====== DATA ======
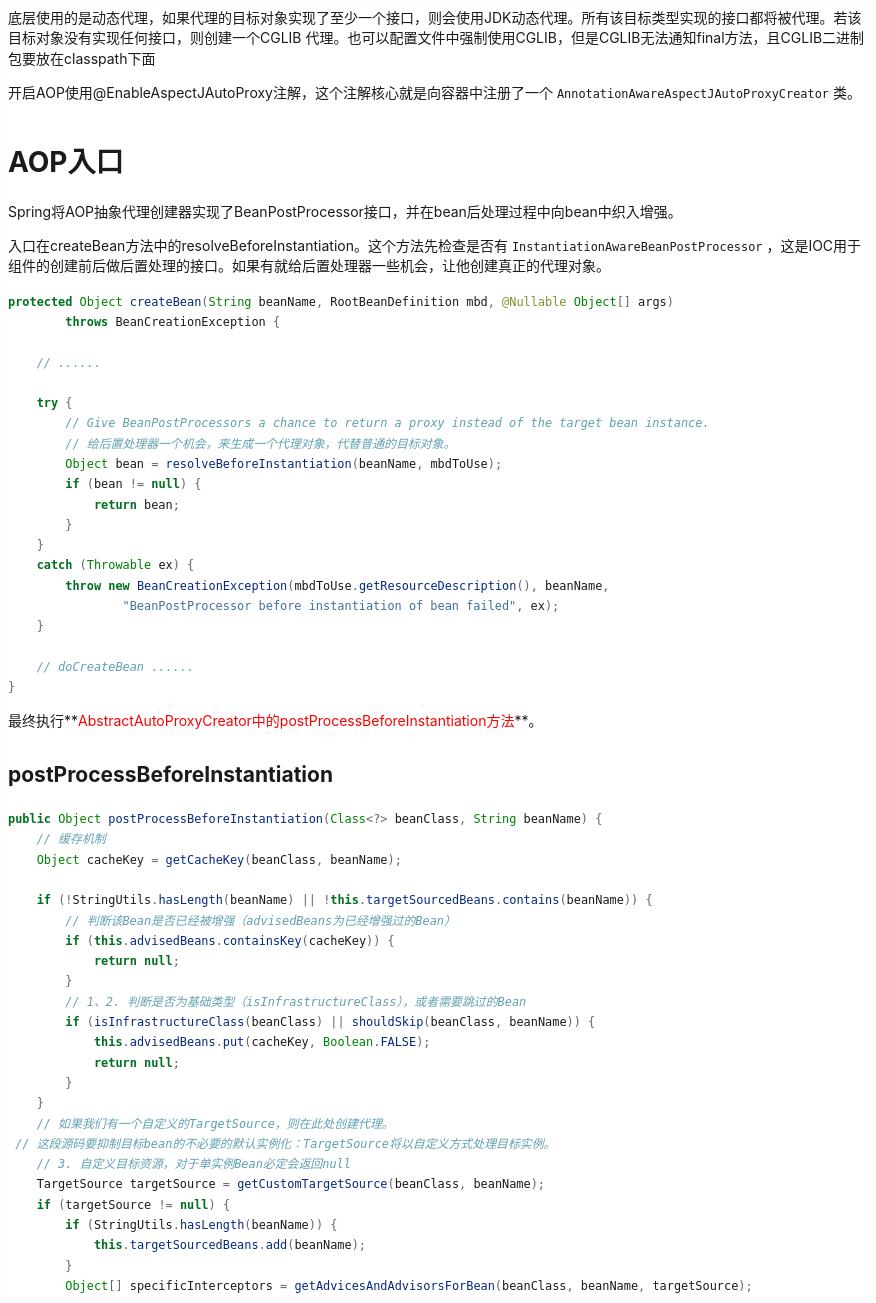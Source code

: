 底层使用的是动态代理，如果代理的目标对象实现了至少一个接口，则会使用JDK动态代理。所有该目标类型实现的接口都将被代理。若该目标对象没有实现任何接口，则创建一个CGLIB 代理。也可以配置文件中强制使用CGLIB，但是CGLIB无法通知final方法，且CGLIB二进制包要放在classpath下面

开启AOP使用@EnableAspectJAutoProxy注解，这个注解核心就是向容器中注册了一个 `AnnotationAwareAspectJAutoProxyCreator` 类。

# AOP入口

Spring将AOP抽象代理创建器实现了BeanPostProcessor接口，并在bean后处理过程中向bean中织入增强。

入口在createBean方法中的resolveBeforeInstantiation。这个方法先检查是否有 `InstantiationAwareBeanPostProcessor` ，这是IOC用于组件的创建前后做后置处理的接口。如果有就给后置处理器一些机会，让他创建真正的代理对象。

```java
protected Object createBean(String beanName, RootBeanDefinition mbd, @Nullable Object[] args)
        throws BeanCreationException {

    // ......

    try {
        // Give BeanPostProcessors a chance to return a proxy instead of the target bean instance.
        // 给后置处理器一个机会，来生成一个代理对象，代替普通的目标对象。
        Object bean = resolveBeforeInstantiation(beanName, mbdToUse);
        if (bean != null) {
            return bean;
        }
    }
    catch (Throwable ex) {
        throw new BeanCreationException(mbdToUse.getResourceDescription(), beanName,
                "BeanPostProcessor before instantiation of bean failed", ex);
    }

    // doCreateBean ......
}
```

最终执行**<font color='red'>AbstractAutoProxyCreator中的postProcessBeforeInstantiation方法</font>**。

## postProcessBeforeInstantiation

```java
public Object postProcessBeforeInstantiation(Class<?> beanClass, String beanName) {
    // 缓存机制
    Object cacheKey = getCacheKey(beanClass, beanName);
  
    if (!StringUtils.hasLength(beanName) || !this.targetSourcedBeans.contains(beanName)) {
        // 判断该Bean是否已经被增强（advisedBeans为已经增强过的Bean）
        if (this.advisedBeans.containsKey(cacheKey)) {
            return null;
        }
        // 1、2. 判断是否为基础类型（isInfrastructureClass），或者需要跳过的Bean
        if (isInfrastructureClass(beanClass) || shouldSkip(beanClass, beanName)) {
            this.advisedBeans.put(cacheKey, Boolean.FALSE);
            return null;
        }
    }
    // 如果我们有一个自定义的TargetSource，则在此处创建代理。
 // 这段源码要抑制目标bean的不必要的默认实例化：TargetSource将以自定义方式处理目标实例。
    // 3. 自定义目标资源，对于单实例Bean必定会返回null
    TargetSource targetSource = getCustomTargetSource(beanClass, beanName);
    if (targetSource != null) {
        if (StringUtils.hasLength(beanName)) {
            this.targetSourcedBeans.add(beanName);
        }
        Object[] specificInterceptors = getAdvicesAndAdvisorsForBean(beanClass, beanName, targetSource);
```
======
EXERCISE PROMPT -
All of the material above should be copied exactly, minus the pictures.

ANSWER BOX -
Source code

: 底层使用的是动态代理，如果代理的目标对象实现了至少一个接口，则会使用JDK动态代理。所有该目标类型实现的接口都将被代理。若该目标对象没有实现任何接口，则创建一个CGLIB 代理。也可以配置文件中强制使用CGLIB，但是CGLIB无法通知final方法，且CGLIB二进制包要放在classpath下面

开启AOP使用@EnableAspectJAutoProxy注解，这个注解核心就是向容器中注册了一个 `AnnotationAwareAspectJAutoProxyCreator` 类。

# AOP入口

Spring将AOP抽象代理创建器实现了BeanPostProcessor接口，并在bean后处理过程中向bean中织入增强。

入口在createBean方法中的resolveBeforeInstantiation。这个方法先检查是否有 `InstantiationAwareBeanPostProcessor` ，这是IOC用于组件的创建前后做后置处理的接口。如果有就给后置处理器一些机会，让他创建真正的代理对象。

```java
protected Object createBean(String beanName, RootBeanDefinition mbd, @Nullable Object[] args)
        throws BeanCreationException {

    // ......

    try {
        // Give BeanPostProcessors a chance to return a proxy instead of the target bean instance.
        // 给后置处理器一个机会，来生成一个代理对象，代替普通的目标对象。
        Object bean = resolveBeforeInstantiation(beanName, mbdToUse);
        if (bean != null) {
            return bean;
        }
    }
    catch (Throwable ex) {
        throw new BeanCreationException(mbdToUse.getResourceDescription(), beanName,
                "BeanPostProcessor before instantiation of bean failed", ex);
    }

    // doCreateBean ......
}
```

最终执行**<font color='red'>AbstractAutoProxyCreator中的postProcessBeforeInstantiation方法</font>**。

## postProcessBeforeInstantiation

```java
public Object postProcessBeforeInstantiation(Class<?> beanClass, String beanName) {
    // 缓存机制
    Object cacheKey = getCacheKey(beanClass, beanName);
  
    if (!StringUtils.hasLength(beanName) || !this.targetSourcedBeans.contains(beanName)) {
        // 判断该Bean是否已经被增强（advisedBeans为已经增强过的Bean）
        if (this.advisedBeans.containsKey(cacheKey)) {
            return null;
        }
        // 1、2. 判断是否为基础类型（isInfrastructureClass），或者需要跳过的Bean
        if (isInfrastructureClass(beanClass) || shouldSkip(beanClass, beanName)) {
            this.advisedBeans.put(cacheKey, Boolean.FALSE);
            return null;
        }
    }
    // 如果我们有一个自定义的TargetSource，则在此处创建代理。
 // 这段源码要抑制目标bean的不必要的默认实例化：TargetSource将以自定义方式处理目标实例。
    // 3. 自定义目标资源，对于单实例Bean必定会返回null
    TargetSource targetSource = getCustomTargetSource(beanClass, beanName);
    if (targetSource != null) {
        if (StringUtils.hasLength(beanName)) {
            this.targetSourcedBeans.add(beanName);
        }
        Object[] specificInterceptors = getAdvicesAndAdvisorsForBean(beanClass, beanName, targetSource);
```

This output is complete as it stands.